_Work order_: Write out again, exactly, the lines below starting at the one with "370 | dankinPL" and ending at the one with "379 | Marian_Fijolas".

_Data_:
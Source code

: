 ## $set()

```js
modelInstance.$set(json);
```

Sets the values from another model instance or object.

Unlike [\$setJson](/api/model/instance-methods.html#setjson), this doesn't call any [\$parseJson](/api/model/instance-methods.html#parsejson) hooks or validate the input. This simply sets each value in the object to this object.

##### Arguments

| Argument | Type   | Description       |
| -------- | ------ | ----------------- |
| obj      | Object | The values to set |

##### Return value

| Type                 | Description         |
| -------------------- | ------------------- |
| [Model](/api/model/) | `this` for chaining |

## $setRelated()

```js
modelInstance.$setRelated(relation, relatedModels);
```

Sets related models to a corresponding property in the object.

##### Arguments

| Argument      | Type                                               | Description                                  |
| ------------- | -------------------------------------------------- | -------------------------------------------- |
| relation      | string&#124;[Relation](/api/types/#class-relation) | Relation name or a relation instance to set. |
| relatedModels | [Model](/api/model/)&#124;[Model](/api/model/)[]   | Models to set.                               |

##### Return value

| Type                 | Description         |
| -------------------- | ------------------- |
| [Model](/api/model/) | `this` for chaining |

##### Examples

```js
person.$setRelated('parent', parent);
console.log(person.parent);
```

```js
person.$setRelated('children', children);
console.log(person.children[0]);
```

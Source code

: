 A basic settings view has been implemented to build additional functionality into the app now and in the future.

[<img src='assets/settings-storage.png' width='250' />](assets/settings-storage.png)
...
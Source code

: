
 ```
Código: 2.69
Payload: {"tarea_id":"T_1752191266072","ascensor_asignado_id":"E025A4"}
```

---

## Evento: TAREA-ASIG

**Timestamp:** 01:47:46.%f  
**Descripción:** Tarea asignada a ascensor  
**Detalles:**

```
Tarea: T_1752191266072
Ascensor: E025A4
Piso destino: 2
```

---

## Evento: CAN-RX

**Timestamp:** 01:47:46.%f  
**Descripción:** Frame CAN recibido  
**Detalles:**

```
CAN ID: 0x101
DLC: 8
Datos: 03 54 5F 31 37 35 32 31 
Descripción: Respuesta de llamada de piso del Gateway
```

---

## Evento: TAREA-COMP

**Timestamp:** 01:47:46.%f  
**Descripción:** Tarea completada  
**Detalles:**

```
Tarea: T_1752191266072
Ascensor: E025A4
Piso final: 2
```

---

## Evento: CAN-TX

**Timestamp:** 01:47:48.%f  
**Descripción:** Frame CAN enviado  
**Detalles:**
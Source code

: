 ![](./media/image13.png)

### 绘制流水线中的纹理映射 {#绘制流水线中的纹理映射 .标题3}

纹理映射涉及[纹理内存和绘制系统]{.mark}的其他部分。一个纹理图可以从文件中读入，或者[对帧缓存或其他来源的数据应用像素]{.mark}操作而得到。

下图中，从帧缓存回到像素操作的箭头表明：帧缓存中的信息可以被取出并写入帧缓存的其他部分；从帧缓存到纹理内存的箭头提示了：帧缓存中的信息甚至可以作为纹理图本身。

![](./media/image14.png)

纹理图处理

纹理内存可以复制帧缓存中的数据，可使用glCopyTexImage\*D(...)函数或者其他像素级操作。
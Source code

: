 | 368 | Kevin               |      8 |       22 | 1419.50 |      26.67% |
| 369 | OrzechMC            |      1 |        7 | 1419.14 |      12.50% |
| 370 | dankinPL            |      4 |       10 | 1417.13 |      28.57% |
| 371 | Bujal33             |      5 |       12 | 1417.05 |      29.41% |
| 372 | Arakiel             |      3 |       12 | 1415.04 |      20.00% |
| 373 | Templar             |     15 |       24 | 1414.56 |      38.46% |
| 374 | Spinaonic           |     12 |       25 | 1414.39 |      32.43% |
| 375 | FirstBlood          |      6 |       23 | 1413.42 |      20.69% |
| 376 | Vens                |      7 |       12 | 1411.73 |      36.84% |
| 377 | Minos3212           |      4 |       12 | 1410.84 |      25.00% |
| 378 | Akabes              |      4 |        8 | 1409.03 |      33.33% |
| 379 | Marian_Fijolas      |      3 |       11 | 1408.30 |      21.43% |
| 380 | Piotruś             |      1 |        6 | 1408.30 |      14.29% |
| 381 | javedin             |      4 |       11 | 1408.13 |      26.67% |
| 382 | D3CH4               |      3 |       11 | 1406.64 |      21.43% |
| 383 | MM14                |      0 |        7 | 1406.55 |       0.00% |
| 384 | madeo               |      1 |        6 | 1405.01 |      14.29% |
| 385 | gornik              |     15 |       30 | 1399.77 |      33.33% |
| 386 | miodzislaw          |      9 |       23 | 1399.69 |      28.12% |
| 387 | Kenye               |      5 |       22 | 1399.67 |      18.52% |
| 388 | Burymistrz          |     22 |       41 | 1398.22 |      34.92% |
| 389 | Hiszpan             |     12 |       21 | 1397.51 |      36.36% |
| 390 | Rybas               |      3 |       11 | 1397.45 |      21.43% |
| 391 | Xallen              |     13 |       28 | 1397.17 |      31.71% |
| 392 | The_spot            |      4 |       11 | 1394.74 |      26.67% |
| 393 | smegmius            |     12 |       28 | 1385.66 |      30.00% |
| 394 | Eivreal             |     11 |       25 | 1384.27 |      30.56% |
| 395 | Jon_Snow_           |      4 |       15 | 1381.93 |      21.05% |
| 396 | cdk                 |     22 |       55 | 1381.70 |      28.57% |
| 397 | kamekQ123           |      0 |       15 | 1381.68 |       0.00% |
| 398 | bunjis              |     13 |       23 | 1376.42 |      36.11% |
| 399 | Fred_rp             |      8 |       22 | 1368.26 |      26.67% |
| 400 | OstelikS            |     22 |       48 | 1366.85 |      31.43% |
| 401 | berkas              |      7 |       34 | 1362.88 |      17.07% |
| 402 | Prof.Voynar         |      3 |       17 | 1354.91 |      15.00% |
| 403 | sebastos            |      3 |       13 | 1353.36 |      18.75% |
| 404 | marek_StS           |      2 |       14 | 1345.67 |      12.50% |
* * *
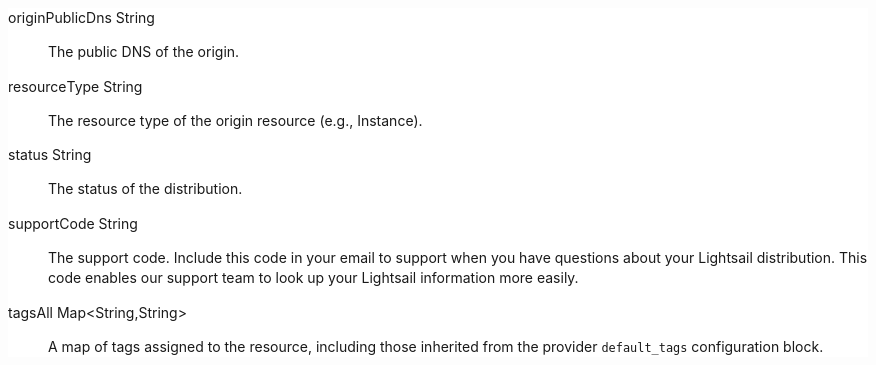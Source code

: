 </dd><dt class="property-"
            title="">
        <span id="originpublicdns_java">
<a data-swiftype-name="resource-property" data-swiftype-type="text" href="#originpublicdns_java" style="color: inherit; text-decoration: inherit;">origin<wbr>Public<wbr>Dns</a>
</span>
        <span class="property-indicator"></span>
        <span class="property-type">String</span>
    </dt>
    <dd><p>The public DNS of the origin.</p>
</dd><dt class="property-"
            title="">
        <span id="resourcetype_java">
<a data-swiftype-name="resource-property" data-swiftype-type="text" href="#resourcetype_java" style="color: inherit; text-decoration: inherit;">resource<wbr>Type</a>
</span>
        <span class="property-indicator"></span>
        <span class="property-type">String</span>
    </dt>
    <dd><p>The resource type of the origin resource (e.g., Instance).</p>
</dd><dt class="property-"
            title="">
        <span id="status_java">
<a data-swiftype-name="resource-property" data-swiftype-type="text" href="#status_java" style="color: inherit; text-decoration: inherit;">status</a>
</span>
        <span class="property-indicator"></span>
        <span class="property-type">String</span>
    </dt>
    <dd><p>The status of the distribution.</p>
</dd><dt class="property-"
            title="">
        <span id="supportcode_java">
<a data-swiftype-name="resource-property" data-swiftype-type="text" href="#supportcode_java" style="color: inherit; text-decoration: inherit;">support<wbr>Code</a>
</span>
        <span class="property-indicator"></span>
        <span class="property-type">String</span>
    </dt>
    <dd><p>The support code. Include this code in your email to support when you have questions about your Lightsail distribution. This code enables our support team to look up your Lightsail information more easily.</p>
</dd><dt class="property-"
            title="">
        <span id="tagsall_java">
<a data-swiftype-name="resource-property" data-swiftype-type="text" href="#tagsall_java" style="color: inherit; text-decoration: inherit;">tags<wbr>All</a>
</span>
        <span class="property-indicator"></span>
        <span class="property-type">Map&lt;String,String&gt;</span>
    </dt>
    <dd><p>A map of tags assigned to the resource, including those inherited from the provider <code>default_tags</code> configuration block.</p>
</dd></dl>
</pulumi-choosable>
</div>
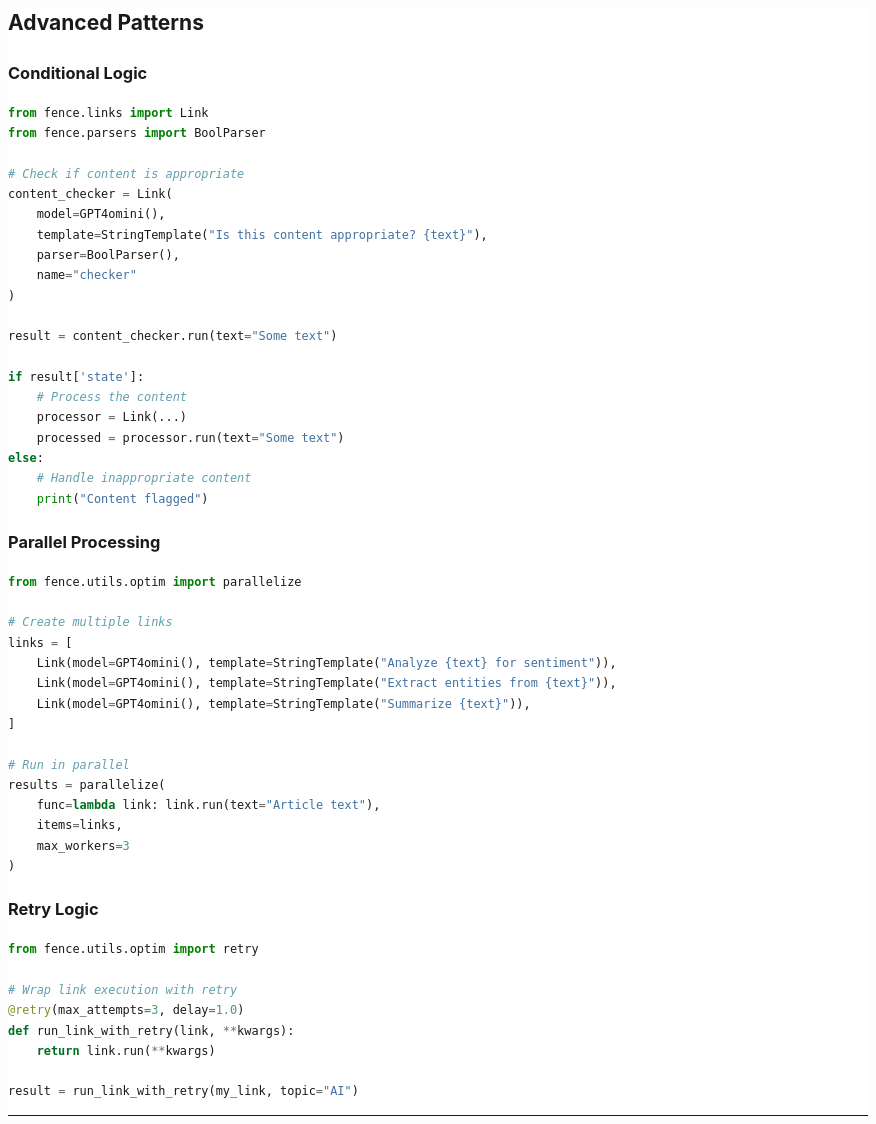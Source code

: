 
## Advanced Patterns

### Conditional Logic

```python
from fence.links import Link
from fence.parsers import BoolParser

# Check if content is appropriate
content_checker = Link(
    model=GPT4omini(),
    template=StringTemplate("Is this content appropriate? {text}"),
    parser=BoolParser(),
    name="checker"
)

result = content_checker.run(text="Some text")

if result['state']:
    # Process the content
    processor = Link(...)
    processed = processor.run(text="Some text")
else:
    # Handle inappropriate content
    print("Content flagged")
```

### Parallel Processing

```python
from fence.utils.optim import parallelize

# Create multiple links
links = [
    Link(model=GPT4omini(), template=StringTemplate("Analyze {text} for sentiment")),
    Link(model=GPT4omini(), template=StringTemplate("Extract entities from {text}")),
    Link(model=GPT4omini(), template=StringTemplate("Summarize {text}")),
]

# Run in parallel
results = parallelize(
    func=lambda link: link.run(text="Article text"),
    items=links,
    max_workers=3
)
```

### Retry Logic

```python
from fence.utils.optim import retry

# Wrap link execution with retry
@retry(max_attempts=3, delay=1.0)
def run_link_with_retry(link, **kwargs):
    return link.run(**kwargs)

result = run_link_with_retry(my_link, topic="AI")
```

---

_Finished task_:
| 370 | dankinPL            |      4 |       10 | 1417.13 |      28.57% |
| 371 | Bujal33             |      5 |       12 | 1417.05 |      29.41% |
| 372 | Arakiel             |      3 |       12 | 1415.04 |      20.00% |
| 373 | Templar             |     15 |       24 | 1414.56 |      38.46% |
| 374 | Spinaonic           |     12 |       25 | 1414.39 |      32.43% |
| 375 | FirstBlood          |      6 |       23 | 1413.42 |      20.69% |
| 376 | Vens                |      7 |       12 | 1411.73 |      36.84% |
| 377 | Minos3212           |      4 |       12 | 1410.84 |      25.00% |
| 378 | Akabes              |      4 |        8 | 1409.03 |      33.33% |
| 379 | Marian_Fijolas      |      3 |       11 | 1408.30 |      21.43% |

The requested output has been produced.